I’m always trying to minimize my accounts. The feeling of having all of my financial accounts well organized and on cruise control is a relief to me, and I aim to keep these in balance. When a new account enters my radar with a benefit – perhaps a reward for use in the first few months – I weigh that against how much work it’ll be for me to do it, and how much it’ll complicate my accounts.
I thoroughly enjoyed a number of other posts describing where people were putting their money and decided to do the same!
List of Accounts
First off, you’ll notice I don’t have all that many accounts. Excluding Mrs. Minafi’s accounts, I have:
- 2 Sources of Income (green)
- 4 Bank Accounts (blue)
- 6 Investment Accounts (purple)
- 5 Credit Cards (red)
- 1 Mortgage (red)
Let’s dive a bit into these.
I’ll level with you — this blog is too new to make any money. I’m also fortunate enough to be working a job I love that I’ve been at for almost 7 years. A few years ago I came to the realization that this could be the last job I ever work at, and something in me changed at that realization. I wanted to make things better there and wanted to enjoy time and enjoy being with people more. It’s the same feeling as when you’re moving away and you want to take in as much of a city as possible. I have no plans to leave – and whenever that happens (5 years? 10 years? sooner?) I’ll know I enjoyed my time there.
Mrs.
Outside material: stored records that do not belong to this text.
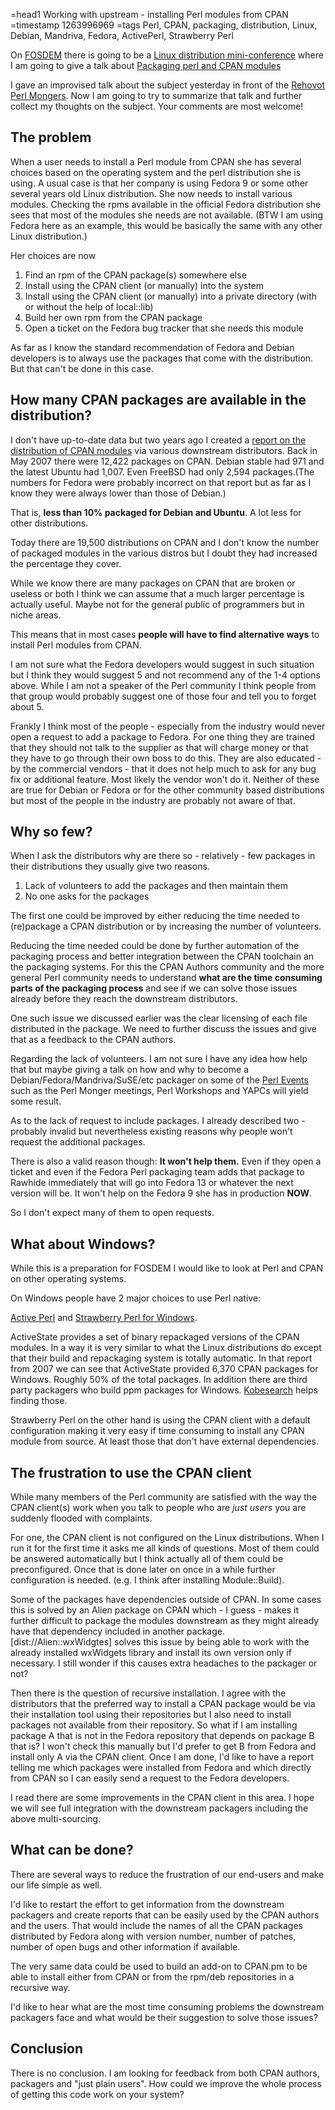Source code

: =head1 Working with upstream - installing Perl modules from CPAN
=timestamp 1263996969
=tags Perl, CPAN, packaging, distribution, Linux, Debian, Mandriva, Fedora, ActivePerl, Strawberry Perl

On <a href="http://www.fosdem.org/2010/">FOSDEM</a> there is going to be a 
<a href="http://www.fosdem.org/2010/schedule/devrooms/distributions">Linux distribution mini-conference</a>
where I am going to give a talk about 
<a href="http://www.fosdem.org/2010/schedule/events/dist_perl_cpan">Packaging perl and CPAN modules</a>

I gave an improvised talk about the subject yesterday in front of the <a href="http://rehovot.pm.org/">Rehovot Perl Mongers</a>.
Now I am going to try to summarize that talk and further collect my thoughts on the subject. Your comments are most welcome!

<h2>The problem</h2>

When a user needs to install a Perl module from CPAN she has several choices based on the operating system 
and the perl distribution she is using. A usual case is that her company is using Fedora 9 or some other several years
old Linux distribution. She now needs to install various modules. Checking the rpms available in the official
Fedora distribution she sees that most of the modules she needs are not available. 
(BTW I am using Fedora here as an example, this would be basically the same with any other Linux distribution.)

Her choices are now

<ol>
<li>Find an rpm of the CPAN package(s) somewhere else</li>
<li>Install using the CPAN client (or manually) into the system</li>
<li>Install using the CPAN client (or manually) into a private directory (with or without the help of local::lib)</li>
<li>Build her own rpm from the CPAN package</li>
<li>Open a ticket on the Fedora bug tracker that she needs this module</li>
</ol>

As far as I know the standard recommendation of Fedora and Debian developers is to always use the packages that come
with the distribution. But that can't be done in this case.

<h2>How many CPAN packages are available in the distribution?</h2>

I don't have up-to-date data but two years ago I created a <a href="http://szabgab.com/distributions/">report on the distribution 
of CPAN modules</a> via various downstream distributors. Back in May 2007 there were 12,422 packages on CPAN. Debian stable had 971
and the latest Ubuntu had 1,007. Even FreeBSD had only 2,594 packages.(The numbers for Fedora were probably incorrect on that report
but as far as I know they were always lower than those of Debian.)

That is, <b>less than 10% packaged for Debian and Ubuntu</b>. A lot less for other distributions.

Today there are 19,500 distributions on CPAN and I don't know the number of packaged modules in the various distros but I doubt
they had increased the percentage they cover.

While we know there are many packages on CPAN that are broken or useless or both I think we can 
assume that a much larger percentage is actually useful. Maybe not for the general public of programmers 
but in niche areas.

This means that in most cases <b>people will have to find alternative ways</b> to install Perl modules from CPAN.

I am not sure what the Fedora developers would suggest in such situation but I think they would suggest 5
and not recommend any of the 1-4 options above. While I am not a speaker of the Perl community I think
people from that group would probably suggest one of those four and tell you to forget about 5.

Frankly I think most of the people - especially from the industry would never open a request to add a package
to Fedora. For one thing they are trained that they should not talk to the supplier as that will charge money
or that they have to go through their own boss to do this. They are also educated - by the commercial vendors - that
it does not help much to ask for any bug fix or additional feature. Most likely the vendor won't do it.
Neither of these are true for Debian or Fedora or for the other community based distributions but most of 
the people in the industry are probably not aware of that.

<h2>Why so few?</h2>

When I ask the distributors why are there so - relatively - few packages in their distributions they usually give two reasons.

<ol>
<li>Lack of volunteers to add the packages and then maintain them</li>
<li>No one asks for the packages</li>
</ol>

The first one could be improved by either reducing the time needed to (re)package a 
CPAN distribution or by increasing the number of volunteers.

Reducing the time needed could be done by further automation of the packaging process 
and better integration between the CPAN toolchain an the packaging systems. For this the 
CPAN Authors community and the more general Perl community needs to understand 
<b>what are the time consuming parts of the packaging process</b> and see if we can solve those
issues already before they reach the downstream distributors.

One such issue we discussed earlier was the clear licensing of each file distributed
in the package. We need to further discuss the issues and give that as a feedback to
the CPAN authors.

Regarding the lack of volunteers. I am not sure I have any idea how help that but maybe
giving a talk on how and why to become a Debian/Fedora/Mandriva/SuSE/etc packager on some
of the <a href="http://www.perl.org/events.html">Perl Events</a> such as the 
Perl Monger meetings, Perl Workshops and YAPCs will yield some result. 

As to the lack of request to include packages. I already described two - 
probably invalid  but nevertheless existing reasons why people won't request the additional
packages.

There is also a valid reason though: <b>It won't help them.</b> Even if they open a ticket and 
even if the Fedora Perl packaging team adds that package to Rawhide immediately that will go into 
Fedora 13 or whatever the next version will be. It won't help on the Fedora 9 she has in production <b>NOW</b>.

So I don't expect many of them to open requests.


<h2>What about Windows?</h2>

While this is a preparation for FOSDEM I would like to look at Perl and CPAN on other operating systems.

On Windows people have 2 major choices to use Perl native:

<a href="http://www.activestate.com/">Active Perl</a> and <a href="http://www.strawberryperl.com/">Strawberry Perl for Windows</a>.

ActiveState provides a set of binary repackaged versions of the CPAN modules. In a way it is very similar 
to what the Linux distributions do except that their build and repackaging system is totally automatic. In that 
report from 2007 we can see that ActiveState provided 6,370 CPAN packages for Windows. Roughly 50% of the total packages.
In addition there are third party packagers who build ppm packages for Windows. 
<a href="http://kobesearch.cpan.org/">Kobesearch</a> helps finding those.

Strawberry Perl on the other hand is using the CPAN client with a default configuration making it very easy
if time consuming to install any CPAN module from source. At least those that don't have external
dependencies.

<h2>The frustration to use the CPAN client</h2>

While many members of the Perl community are satisfied with the way the CPAN client(s) work when you talk to people
who are <i>just users</i> you are suddenly flooded with complaints.

For one, the CPAN client is not configured on the Linux distributions. When I run it for the 
first time it asks me all kinds of questions. Most of them could be answered automatically but I think
actually all of them could be preconfigured. Once that is done later on once in a while further
configuration is needed. (e.g. I think after installing Module::Build).

Some of the packages have dependencies outside of CPAN. In some cases this is solved by an Alien package on CPAN
which - I guess - makes it further difficult to package the modules downstream as they might already have that
dependency included in another package. [dist://Alien::wxWidgtes] solves this issue by being able to work with the 
already installed wxWidgets library and install its own version only if necessary. I still wonder if this causes
extra headaches to the packager or not?


Then there is the question of recursive installation. I agree with the distributors that the preferred way 
to install a CPAN package would be via their installation tool using their repositories but I also
need to install packages not available from their repository. So what if I am installing package A that is not in the
Fedora repository that depends on package B that is? I won't check this manually but I'd prefer to get B from Fedora
and install only A via the CPAN client. Once I am done, I'd like to have a report telling me which packages were 
installed from Fedora and which directly from CPAN so I can easily send a request to the Fedora developers.

I read there are some improvements in the CPAN client in this area. I hope we will see full integration 
with the downstream packagers including the above multi-sourcing.


<h2>What can be done?</h2>

There are several ways to reduce the frustration of our end-users and make our life simple as well.

I'd like to restart the effort to get information from the downstream packagers and create reports
that can be easily used by the CPAN authors and the users. That would include the names of all the CPAN
packages distributed by Fedora along with version number, number of patches, number of open bugs and other
information if available.

The very same data could be used to build an add-on to CPAN.pm to be able to install either from 
CPAN or from the rpm/deb repositories in a recursive way.

I'd like to hear what are the most time consuming problems the downstream packagers face and 
what would be their suggestion to solve those issues?


<h2>Conclusion</h2>

There is no conclusion. I am looking for feedback from both CPAN authors, packagers and "just plain users".
How could we improve the whole process of getting this code work on your system?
Minafi and I were married earlier this year (after 11 years together) and one of the first financial things we did was open a shared Simple account. I love the way these work. I have my own personal Simple account, as does the Mrs. I can’t see what’s in her account, and she can’t see what’s in mine. We can transfer from our accounts to the joint, or vice-versa instantly.
I don’t trust Paypal. I’ve heard too many stories of peoples bank accounts being frozen by scammers complaining to Ebay and them taking their side. Because of that, I’ve separated Paypal from my “real” account with my old Bank of America account. I keep this one around to have an in person bank. It’s helpful for cashing physical currency, writing checks and a few other things like no-fee ATMs. It’s easy to transfer money between this and Simple.
The fact that my company 401k and my default credit card both show up under the same account is pretty awesome. The Fidelity Visa Rewards Card gives 1% cash back when you spend and 1% cash back when you pay off the balance. This card has an international fee when using it in foreign countries, but the cash back more than covers it. Every month or two the cash back will be automatically deposited into a cash position in the Fidelity Rewards accounts. Every few months I transfer this to Simple.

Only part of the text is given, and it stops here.